▶ _Your assignment_
Exclude all pictures. Then restate, word for word, the entries from the first line through the line that contains "the differences are".
::::::::
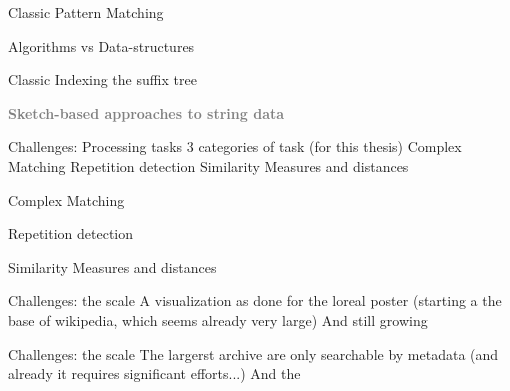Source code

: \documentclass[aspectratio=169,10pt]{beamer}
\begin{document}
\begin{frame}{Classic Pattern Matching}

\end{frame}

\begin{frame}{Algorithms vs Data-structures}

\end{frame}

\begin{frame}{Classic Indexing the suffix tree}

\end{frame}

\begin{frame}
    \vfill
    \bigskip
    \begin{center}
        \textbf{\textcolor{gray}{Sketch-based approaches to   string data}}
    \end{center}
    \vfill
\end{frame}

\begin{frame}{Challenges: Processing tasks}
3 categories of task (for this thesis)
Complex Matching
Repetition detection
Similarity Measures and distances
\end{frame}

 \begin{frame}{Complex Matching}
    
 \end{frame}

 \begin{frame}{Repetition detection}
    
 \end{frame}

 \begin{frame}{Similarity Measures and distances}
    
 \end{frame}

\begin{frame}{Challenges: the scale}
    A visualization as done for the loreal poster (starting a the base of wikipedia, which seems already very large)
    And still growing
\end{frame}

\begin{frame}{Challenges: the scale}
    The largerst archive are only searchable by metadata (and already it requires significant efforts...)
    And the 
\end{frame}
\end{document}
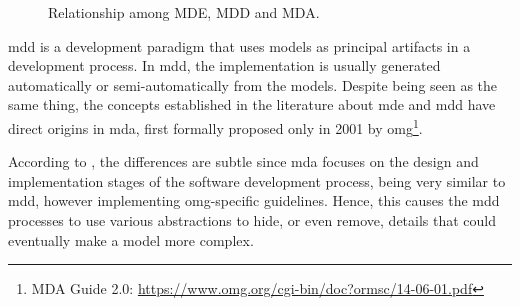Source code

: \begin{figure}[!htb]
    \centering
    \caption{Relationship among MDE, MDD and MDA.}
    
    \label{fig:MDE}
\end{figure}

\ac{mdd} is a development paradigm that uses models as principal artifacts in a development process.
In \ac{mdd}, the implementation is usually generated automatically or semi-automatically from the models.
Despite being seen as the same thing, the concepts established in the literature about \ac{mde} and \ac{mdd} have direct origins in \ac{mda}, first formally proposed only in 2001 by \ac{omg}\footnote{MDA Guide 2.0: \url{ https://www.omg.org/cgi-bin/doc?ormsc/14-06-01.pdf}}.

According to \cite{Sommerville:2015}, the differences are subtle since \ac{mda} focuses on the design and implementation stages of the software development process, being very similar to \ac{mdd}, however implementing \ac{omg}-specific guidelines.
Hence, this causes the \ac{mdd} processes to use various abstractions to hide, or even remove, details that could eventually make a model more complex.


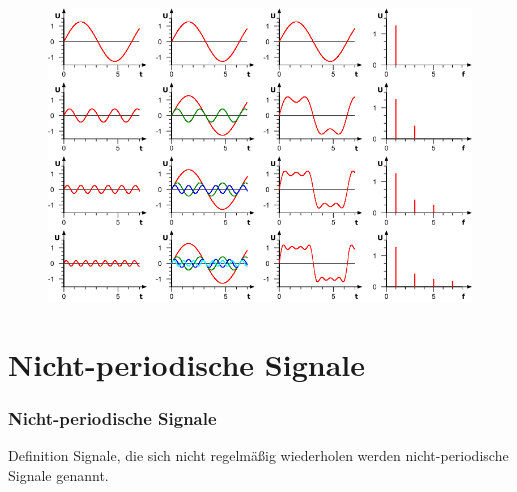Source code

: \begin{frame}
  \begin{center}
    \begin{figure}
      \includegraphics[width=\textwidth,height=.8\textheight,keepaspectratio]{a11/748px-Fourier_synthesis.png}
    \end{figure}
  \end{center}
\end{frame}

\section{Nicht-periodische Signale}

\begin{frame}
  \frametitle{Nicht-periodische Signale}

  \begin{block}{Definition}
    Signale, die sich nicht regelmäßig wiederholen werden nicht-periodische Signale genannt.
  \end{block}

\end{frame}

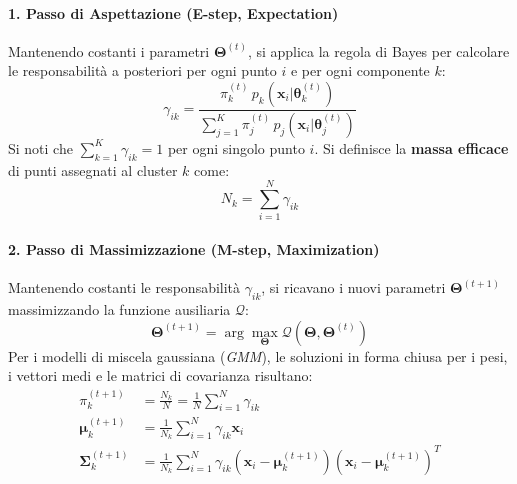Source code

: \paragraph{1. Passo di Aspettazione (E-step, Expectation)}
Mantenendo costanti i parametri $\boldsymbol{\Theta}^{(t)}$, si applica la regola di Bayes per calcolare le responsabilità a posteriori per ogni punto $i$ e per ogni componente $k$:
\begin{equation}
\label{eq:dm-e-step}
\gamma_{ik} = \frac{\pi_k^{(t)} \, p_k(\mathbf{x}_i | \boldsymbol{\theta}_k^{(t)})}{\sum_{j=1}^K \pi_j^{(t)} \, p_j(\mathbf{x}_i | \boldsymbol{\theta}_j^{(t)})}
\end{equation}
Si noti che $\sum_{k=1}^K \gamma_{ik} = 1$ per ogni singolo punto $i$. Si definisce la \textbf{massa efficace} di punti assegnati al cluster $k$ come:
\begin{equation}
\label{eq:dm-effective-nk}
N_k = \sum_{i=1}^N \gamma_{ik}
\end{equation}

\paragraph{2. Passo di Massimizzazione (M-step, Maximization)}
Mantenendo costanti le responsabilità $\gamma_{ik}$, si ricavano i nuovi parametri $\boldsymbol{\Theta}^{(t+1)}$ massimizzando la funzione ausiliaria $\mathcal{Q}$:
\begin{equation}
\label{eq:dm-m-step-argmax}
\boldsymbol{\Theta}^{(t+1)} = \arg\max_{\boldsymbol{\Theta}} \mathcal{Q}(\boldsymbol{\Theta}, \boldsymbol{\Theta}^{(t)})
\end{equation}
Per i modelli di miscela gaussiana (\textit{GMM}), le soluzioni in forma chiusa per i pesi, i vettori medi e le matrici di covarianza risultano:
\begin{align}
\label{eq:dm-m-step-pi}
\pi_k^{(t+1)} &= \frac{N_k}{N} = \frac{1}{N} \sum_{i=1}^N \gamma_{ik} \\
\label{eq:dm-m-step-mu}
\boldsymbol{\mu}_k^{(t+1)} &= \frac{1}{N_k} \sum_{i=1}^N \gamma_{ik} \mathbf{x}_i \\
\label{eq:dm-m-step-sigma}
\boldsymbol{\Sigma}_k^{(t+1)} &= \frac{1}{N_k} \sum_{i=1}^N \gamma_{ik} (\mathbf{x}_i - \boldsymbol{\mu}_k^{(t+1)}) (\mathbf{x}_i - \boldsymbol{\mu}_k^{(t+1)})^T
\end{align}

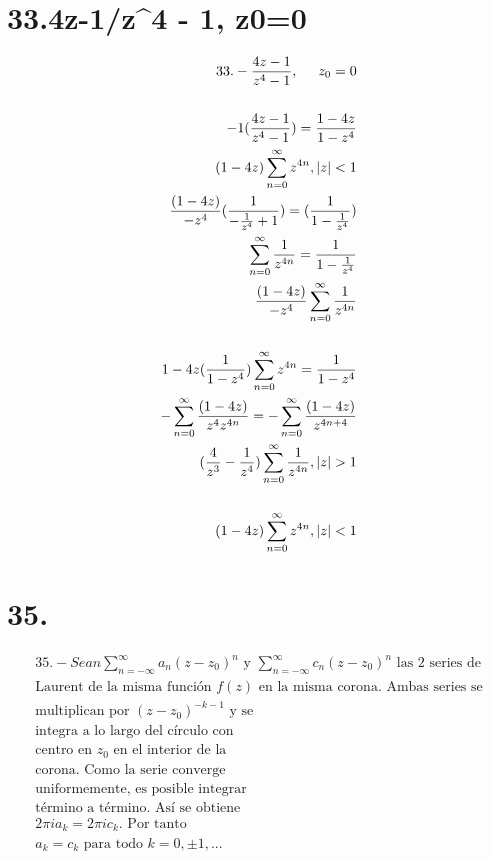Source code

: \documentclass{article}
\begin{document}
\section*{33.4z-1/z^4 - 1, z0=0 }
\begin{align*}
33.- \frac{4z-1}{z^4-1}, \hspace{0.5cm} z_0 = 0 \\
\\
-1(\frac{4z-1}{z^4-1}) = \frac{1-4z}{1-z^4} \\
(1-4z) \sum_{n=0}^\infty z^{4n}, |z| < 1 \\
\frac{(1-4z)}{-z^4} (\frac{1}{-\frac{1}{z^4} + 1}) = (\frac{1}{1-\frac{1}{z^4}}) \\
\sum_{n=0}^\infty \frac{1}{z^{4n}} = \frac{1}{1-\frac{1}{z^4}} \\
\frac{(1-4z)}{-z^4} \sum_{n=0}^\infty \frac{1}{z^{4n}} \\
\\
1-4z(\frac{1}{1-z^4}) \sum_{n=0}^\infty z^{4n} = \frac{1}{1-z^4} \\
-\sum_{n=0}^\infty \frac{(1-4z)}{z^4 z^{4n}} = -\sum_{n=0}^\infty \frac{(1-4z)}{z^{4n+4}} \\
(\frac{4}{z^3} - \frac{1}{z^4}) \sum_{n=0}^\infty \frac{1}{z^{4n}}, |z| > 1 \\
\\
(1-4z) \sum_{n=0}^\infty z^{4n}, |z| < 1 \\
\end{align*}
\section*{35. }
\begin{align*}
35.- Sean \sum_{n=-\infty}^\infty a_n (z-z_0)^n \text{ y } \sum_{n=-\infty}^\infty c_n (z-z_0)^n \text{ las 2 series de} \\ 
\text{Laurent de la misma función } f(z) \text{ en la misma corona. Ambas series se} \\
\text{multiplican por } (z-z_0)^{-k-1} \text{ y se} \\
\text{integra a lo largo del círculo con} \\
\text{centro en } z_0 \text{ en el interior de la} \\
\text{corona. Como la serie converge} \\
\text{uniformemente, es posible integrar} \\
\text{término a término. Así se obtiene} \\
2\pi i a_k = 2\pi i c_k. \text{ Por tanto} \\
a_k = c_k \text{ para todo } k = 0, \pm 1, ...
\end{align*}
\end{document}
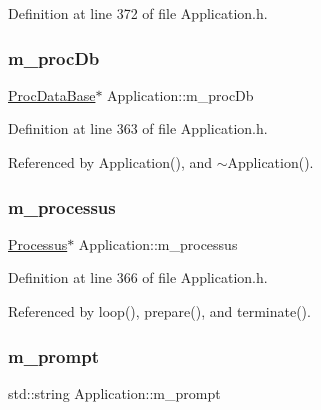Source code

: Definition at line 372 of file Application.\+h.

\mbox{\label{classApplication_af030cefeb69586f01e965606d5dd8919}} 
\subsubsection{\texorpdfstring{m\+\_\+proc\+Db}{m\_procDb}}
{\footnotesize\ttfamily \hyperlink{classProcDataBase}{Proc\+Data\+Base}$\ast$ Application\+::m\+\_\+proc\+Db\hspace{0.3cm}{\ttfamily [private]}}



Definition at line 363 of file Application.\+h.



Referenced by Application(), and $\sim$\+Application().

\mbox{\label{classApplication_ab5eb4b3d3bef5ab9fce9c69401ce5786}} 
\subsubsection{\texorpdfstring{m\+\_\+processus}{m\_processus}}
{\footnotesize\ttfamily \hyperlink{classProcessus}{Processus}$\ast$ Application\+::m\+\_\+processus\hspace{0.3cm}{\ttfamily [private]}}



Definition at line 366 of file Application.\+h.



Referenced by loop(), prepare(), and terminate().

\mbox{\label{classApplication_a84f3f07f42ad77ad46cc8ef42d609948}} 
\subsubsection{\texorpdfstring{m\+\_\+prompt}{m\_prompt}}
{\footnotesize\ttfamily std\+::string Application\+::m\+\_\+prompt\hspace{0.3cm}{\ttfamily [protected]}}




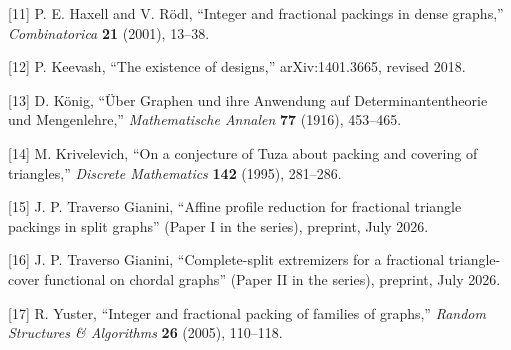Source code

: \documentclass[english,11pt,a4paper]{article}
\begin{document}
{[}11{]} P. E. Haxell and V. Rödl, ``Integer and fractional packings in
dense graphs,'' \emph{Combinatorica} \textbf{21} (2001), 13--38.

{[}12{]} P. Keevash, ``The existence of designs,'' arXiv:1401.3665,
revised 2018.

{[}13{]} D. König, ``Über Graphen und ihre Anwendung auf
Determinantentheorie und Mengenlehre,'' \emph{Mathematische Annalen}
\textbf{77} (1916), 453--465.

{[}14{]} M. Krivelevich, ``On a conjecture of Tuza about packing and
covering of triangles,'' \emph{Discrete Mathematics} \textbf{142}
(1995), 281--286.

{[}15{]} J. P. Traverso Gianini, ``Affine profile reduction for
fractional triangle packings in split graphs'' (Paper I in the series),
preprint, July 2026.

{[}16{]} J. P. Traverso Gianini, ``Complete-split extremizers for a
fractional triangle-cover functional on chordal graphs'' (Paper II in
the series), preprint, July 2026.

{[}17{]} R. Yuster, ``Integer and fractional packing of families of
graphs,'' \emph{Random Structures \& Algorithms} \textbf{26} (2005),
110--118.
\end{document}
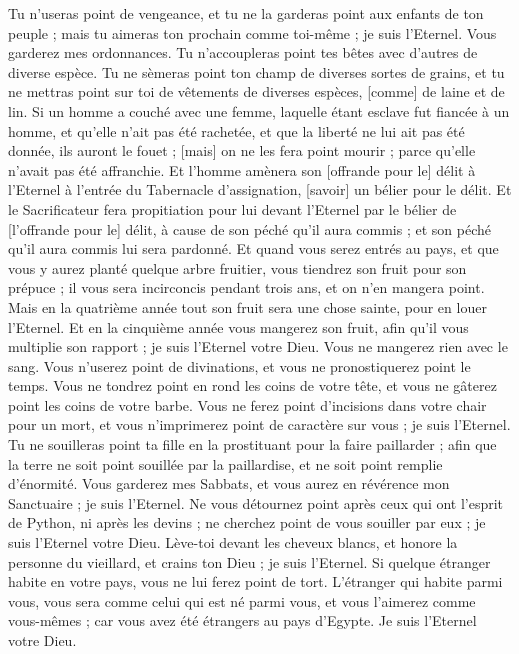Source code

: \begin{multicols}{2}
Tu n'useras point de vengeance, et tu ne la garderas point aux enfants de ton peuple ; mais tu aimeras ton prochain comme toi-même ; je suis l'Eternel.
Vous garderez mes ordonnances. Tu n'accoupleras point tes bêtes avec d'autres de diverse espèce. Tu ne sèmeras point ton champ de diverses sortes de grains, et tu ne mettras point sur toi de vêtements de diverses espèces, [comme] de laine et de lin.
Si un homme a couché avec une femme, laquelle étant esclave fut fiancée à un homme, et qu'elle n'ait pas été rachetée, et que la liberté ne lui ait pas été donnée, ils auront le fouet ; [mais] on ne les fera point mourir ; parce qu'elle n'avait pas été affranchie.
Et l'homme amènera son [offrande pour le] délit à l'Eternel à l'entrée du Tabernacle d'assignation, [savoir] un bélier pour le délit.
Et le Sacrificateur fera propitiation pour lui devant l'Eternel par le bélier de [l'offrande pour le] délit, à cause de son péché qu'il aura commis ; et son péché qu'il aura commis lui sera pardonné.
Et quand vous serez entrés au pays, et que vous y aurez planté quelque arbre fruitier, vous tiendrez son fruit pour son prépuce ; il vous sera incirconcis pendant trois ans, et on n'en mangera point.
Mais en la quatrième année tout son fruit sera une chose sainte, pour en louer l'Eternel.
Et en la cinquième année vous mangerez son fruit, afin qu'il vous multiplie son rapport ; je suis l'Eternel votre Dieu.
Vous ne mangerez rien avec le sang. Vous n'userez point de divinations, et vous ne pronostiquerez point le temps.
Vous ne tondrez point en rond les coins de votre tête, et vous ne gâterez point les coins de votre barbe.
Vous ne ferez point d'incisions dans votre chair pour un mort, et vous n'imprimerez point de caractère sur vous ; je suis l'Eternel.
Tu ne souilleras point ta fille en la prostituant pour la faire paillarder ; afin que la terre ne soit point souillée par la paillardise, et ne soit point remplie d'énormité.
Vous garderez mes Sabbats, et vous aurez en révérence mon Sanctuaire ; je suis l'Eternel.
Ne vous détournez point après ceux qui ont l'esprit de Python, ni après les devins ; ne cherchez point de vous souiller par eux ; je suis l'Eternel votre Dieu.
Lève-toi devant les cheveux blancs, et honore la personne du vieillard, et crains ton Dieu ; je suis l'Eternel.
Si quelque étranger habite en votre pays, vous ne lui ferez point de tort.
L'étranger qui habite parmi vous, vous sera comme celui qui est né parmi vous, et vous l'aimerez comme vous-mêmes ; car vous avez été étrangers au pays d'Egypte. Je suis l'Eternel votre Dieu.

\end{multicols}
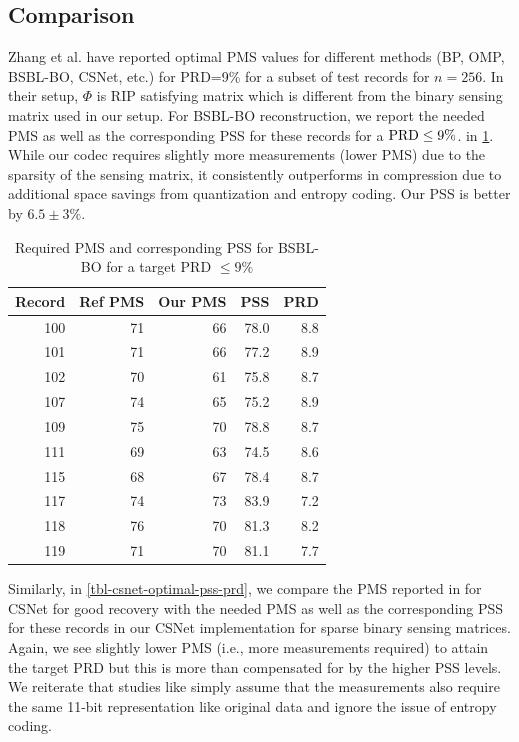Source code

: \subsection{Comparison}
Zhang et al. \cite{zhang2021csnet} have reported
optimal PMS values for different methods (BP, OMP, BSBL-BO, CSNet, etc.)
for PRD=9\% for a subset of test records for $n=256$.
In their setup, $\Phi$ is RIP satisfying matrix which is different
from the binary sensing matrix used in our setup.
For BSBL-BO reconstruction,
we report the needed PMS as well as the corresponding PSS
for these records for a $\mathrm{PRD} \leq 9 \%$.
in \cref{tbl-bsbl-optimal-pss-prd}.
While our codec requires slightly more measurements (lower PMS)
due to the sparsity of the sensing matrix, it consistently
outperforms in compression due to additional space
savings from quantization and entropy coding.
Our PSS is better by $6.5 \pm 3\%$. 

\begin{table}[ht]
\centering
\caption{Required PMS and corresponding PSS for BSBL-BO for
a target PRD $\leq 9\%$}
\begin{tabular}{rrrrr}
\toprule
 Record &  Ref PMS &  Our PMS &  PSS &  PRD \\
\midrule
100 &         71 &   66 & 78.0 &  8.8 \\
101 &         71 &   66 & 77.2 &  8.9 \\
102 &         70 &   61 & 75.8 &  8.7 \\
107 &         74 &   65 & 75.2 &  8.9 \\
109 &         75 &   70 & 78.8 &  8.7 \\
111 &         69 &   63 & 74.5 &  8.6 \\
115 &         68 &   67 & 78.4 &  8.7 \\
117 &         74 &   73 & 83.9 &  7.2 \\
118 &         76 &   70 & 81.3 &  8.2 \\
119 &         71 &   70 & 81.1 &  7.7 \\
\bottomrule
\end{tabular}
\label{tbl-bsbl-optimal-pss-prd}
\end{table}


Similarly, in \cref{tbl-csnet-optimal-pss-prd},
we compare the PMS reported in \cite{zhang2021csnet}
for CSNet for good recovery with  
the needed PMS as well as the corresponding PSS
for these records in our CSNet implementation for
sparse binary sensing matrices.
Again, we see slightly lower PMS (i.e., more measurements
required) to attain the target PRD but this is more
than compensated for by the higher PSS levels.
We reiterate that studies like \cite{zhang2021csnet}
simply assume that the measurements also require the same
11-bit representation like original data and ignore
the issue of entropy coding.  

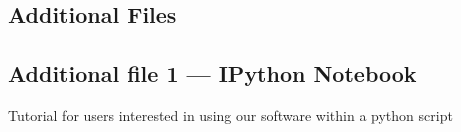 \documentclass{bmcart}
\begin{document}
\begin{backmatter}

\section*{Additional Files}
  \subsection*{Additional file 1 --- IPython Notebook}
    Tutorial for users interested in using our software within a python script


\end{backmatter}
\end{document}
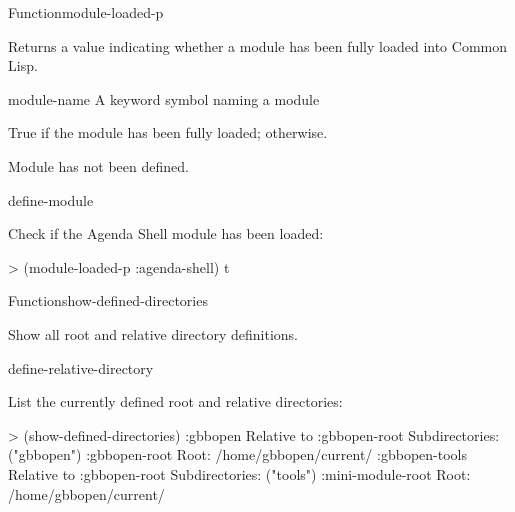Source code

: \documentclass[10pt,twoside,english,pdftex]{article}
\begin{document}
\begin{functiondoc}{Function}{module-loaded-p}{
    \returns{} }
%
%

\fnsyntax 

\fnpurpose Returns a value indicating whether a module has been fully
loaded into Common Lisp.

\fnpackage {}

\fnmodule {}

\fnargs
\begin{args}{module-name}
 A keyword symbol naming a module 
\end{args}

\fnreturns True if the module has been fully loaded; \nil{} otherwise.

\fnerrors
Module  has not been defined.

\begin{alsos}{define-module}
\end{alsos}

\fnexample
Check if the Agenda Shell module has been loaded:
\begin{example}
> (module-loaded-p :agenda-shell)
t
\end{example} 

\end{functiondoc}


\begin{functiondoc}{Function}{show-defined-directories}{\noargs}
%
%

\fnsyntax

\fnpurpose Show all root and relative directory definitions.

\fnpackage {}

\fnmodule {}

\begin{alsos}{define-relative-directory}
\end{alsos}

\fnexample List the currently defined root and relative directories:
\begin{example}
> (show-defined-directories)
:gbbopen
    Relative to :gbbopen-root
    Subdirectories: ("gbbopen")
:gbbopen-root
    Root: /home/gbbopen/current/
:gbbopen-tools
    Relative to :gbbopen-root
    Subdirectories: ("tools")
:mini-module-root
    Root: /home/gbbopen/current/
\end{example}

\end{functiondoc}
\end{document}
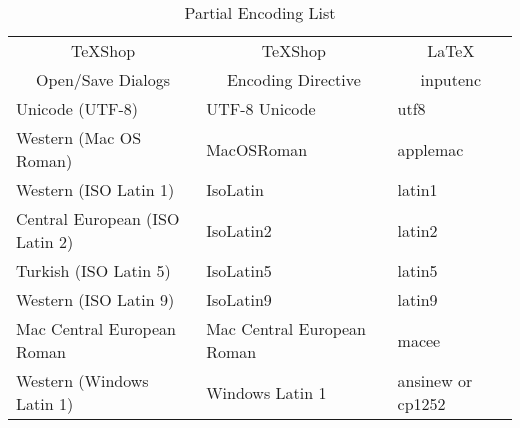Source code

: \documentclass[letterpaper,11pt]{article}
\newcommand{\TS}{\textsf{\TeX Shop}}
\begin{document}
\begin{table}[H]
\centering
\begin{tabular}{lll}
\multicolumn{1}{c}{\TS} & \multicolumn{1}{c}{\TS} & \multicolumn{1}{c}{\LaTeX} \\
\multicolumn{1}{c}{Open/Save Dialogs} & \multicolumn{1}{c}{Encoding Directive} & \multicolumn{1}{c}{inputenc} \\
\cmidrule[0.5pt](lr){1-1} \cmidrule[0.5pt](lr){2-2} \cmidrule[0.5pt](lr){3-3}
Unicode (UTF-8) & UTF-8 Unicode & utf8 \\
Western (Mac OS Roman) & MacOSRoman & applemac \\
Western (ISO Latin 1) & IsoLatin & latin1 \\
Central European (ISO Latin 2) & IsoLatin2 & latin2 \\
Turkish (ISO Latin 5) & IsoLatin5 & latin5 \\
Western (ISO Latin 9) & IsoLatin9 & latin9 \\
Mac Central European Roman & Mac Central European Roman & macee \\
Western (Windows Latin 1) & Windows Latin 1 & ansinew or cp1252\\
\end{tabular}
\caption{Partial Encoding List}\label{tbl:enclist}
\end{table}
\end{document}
::::::::
▶ _Answer to this problem_
Source code

: \documentclass[aspectratio=169,10pt]{beamer}
\begin{document}
\begin{frame}{Classic Pattern Matching}

\end{frame}

\begin{frame}{Algorithms vs Data-structures}

\end{frame}

\begin{frame}{Classic Indexing the suffix tree}

\end{frame}

\begin{frame}
    \vfill
    \bigskip
    \begin{center}
        \textbf{\textcolor{gray}{Sketch-based approaches to   string data}}
    \end{center}
    \vfill
\end{frame}

\begin{frame}{Challenges: Processing tasks}
3 categories of task (for this thesis)
Complex Matching
Repetition detection
Similarity Measures and distances
\end{frame}

 \begin{frame}{Complex Matching}
    
 \end{frame}

 \begin{frame}{Repetition detection}
    
 \end{frame}

 \begin{frame}{Similarity Measures and distances}
    
 \end{frame}

\begin{frame}{Challenges: the scale}
    A visualization as done for the loreal poster (starting a the base of wikipedia, which seems already very large)
    And still growing
\end{frame}

\begin{frame}{Challenges: the scale}
    The largerst archive are only searchable by metadata (and already it requires significant efforts...)
    And the 
\end{frame}
\end{document}
Source code

: \begin{figure}[!htb]
    \centering
    \caption{Relationship among MDE, MDD and MDA.}
    
    \label{fig:MDE}
\end{figure}

\ac{mdd} is a development paradigm that uses models as principal artifacts in a development process.
In \ac{mdd}, the implementation is usually generated automatically or semi-automatically from the models.
Despite being seen as the same thing, the concepts established in the literature about \ac{mde} and \ac{mdd} have direct origins in \ac{mda}, first formally proposed only in 2001 by \ac{omg}\footnote{MDA Guide 2.0: \url{ https://www.omg.org/cgi-bin/doc?ormsc/14-06-01.pdf}}.

According to \cite{Sommerville:2015}, the differences are subtle since \ac{mda} focuses on the design and implementation stages of the software development process, being very similar to \ac{mdd}, however implementing \ac{omg}-specific guidelines.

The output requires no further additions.